• _WHAT NEEDS TO BE DONE_: Every line from the beginning of the data through the line containing "These are described" should be reproduced exactly, and no further lines should be output.

(Records excerpted from a collection)
[Start of Attachment]
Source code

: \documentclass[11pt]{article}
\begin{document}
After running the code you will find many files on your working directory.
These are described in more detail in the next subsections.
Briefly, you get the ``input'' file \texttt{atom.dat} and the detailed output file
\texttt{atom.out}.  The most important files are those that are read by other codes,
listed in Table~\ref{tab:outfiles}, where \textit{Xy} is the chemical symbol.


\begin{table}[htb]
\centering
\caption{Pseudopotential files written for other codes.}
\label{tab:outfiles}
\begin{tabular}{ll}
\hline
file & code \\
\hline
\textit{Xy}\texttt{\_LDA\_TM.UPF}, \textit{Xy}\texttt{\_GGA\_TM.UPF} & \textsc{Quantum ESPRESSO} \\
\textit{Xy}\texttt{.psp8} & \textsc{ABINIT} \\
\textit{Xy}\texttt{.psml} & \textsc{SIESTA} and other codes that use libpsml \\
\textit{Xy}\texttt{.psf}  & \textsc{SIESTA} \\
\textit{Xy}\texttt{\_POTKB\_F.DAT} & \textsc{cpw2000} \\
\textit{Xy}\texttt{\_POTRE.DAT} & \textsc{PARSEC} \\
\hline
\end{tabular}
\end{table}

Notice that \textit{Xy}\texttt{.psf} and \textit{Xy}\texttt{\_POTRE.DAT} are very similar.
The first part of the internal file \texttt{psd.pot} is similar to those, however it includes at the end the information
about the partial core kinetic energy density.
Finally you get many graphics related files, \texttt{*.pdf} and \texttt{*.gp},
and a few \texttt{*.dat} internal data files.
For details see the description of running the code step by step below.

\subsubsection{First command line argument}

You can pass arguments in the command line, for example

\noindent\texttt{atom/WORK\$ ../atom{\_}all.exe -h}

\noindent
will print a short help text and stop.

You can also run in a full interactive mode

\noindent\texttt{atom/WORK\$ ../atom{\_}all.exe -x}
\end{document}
[End of Attachment]
• _PROBLEM SOLUTION_:
Source code

: \documentclass[11pt]{article}
\begin{document}
After running the code you will find many files on your working directory.
These are described in more detail in the next subsections.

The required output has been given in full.